While Inter Milan's donation to the Zapatistas did not go unnoticed, it was the prospect of a football match against the rebels which really captured the popular imagination. Several months after their first exchange, the Zapatistas got in contact with the club through Subcomandante Marcos. By now a bona fide folk hero on the left and an international symbol of rebellion, he sent a letter to the San Siro side challenging them to a friendly fixture "against a team from the Zapatista national liberation army." Though the invitation was intended in all seriousness, his words were marked by characteristic dry humour. "Given the affection we have for you," the letter read, "we are not planning to submerge you in goals."
Zanetti was all for making a piece of football folklore, and said as much to the Italian media. "It is not a problem for me to accept the challenge, I'd be willing to go," he declared. While the Zapatistas had not stipulated either a time or a place for the mooted fixture, it looked as if a rebel football match was in the offing for Inter. Unfortunately for any left-wing romantics amongst the supporters hoping for a timeless gesture of solidarity from the club, it was a match which would never actually take place.
Whether there were diplomatic reservations about the game or issues regarding logistics and organisation, the friendly between one of Italy's most storied football clubs and a team of Mexican revolutionaries never materialised. The Zapatistas were operating an unofficial system of self-governance at this point, which set them at odds with Mexico's central administration even if hostilities remained largely suspended. The Inter hierarchy may have decided that they were in danger of antagonising the Mexican authorities, or the players may have decided that they were not all of Zanetti's disposition towards the Zapatista movement.

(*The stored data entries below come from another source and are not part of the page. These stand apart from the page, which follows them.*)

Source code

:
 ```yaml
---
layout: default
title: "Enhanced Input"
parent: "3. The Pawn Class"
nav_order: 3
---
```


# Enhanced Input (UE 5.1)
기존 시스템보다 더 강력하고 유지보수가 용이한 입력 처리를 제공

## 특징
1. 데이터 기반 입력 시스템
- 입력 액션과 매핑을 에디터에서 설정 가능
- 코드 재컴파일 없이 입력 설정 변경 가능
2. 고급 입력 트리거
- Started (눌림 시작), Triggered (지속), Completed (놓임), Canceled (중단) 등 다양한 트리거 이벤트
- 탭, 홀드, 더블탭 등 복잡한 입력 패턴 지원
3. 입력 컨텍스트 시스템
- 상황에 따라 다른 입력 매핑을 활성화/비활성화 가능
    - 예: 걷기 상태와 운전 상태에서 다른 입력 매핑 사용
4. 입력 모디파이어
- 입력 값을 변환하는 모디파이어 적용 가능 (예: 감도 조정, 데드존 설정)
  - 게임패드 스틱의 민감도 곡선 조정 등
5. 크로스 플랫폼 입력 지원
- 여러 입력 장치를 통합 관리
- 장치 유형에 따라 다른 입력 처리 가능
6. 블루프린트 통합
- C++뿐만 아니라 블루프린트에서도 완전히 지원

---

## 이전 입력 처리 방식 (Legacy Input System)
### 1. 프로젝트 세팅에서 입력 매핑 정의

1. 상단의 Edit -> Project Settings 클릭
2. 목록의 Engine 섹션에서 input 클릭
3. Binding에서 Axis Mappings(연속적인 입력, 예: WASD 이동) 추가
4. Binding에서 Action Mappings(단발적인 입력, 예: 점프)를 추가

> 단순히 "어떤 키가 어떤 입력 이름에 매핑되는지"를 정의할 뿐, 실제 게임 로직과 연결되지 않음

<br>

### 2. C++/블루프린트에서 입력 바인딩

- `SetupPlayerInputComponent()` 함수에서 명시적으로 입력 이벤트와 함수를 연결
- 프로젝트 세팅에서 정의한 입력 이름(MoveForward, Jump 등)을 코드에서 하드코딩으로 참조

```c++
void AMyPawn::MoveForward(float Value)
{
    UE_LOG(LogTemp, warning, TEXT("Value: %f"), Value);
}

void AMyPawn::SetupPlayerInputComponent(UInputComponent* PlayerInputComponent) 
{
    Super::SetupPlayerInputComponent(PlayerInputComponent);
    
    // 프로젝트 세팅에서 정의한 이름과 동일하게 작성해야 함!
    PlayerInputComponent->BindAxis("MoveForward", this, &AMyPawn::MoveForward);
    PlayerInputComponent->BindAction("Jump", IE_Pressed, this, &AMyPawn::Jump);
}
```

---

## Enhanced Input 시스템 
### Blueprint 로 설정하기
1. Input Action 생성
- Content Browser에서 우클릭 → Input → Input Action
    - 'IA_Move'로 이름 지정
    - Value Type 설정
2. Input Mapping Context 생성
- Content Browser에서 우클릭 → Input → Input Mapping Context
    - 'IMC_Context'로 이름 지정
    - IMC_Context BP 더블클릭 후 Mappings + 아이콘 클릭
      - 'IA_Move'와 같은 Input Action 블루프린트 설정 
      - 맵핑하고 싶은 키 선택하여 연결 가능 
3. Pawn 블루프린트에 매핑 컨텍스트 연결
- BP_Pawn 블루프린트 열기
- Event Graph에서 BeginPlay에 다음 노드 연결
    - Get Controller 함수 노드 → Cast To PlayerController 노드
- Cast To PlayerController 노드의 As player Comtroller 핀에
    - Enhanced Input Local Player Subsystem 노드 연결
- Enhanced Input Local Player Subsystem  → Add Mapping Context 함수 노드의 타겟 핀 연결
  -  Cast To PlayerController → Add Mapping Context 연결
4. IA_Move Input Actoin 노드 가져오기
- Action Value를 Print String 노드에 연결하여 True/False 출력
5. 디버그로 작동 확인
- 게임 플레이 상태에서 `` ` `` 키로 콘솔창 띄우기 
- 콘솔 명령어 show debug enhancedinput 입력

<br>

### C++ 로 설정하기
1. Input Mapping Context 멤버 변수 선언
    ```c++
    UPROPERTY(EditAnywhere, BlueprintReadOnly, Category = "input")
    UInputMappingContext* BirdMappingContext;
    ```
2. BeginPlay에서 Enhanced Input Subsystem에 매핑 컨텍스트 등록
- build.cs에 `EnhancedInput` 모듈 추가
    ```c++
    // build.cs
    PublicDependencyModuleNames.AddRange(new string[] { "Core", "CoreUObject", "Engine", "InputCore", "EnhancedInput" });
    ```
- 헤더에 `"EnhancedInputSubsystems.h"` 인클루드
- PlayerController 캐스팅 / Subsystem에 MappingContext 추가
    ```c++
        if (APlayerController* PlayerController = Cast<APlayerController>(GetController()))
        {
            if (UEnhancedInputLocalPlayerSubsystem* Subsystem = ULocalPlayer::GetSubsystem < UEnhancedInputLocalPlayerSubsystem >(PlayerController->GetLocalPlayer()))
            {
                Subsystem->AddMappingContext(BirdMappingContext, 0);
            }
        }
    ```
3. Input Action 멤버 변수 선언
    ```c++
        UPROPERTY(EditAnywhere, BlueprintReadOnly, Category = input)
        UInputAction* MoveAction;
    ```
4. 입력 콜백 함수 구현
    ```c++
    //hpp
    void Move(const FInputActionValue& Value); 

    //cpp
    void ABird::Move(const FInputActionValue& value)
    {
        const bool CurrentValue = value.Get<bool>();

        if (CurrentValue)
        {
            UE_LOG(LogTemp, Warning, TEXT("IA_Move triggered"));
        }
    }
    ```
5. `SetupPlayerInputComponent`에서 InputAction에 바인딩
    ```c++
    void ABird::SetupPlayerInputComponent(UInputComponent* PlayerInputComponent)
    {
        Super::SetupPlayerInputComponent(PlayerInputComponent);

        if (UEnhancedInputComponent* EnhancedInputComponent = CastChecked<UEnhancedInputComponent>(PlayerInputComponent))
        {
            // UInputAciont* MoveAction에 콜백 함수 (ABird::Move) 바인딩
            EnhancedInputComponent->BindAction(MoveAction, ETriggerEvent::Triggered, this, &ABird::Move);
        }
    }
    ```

Meanwhile, the Zapatistas may themselves have changed their minds on the matter for reasons of safety and security. Fiercely protective of their true identities, local sides were known to play football in balaclavas when facing even small teams touring Chiapas. In the end, the realities of the Zapatistas travelling to Milan – or Inter visiting Mexico – proved one way or another to be too much to handle, and so the opportunity lapsed.
Though the unusual relationship between Inter and the Zapatistas failed to produce a match for the ages, theirs remains a fascinating friendship. Over a decade on, it is almost impossible to imagine a major European side risking their corporate image in aid of a foreign political cause. While Zanetti may not have been able to convince Inter to organise a match against the Zapatistas, the money that he elicited from the club still benefitted communities in Chiapas, and left a legacy of mutual goodwill between the rebels and their somewhat unlikely patrons. In that alone, he did more for the impoverished in Latin America than many other footballers who grew up in similar circumstances. Meanwhile, perhaps it's best that the Zapatistas never took on the Nerazzurri. Judging by the confidence of Subcomandante Marcos, the otherwise magnanimous Zanetti might have been quietly embarrassed by the final score.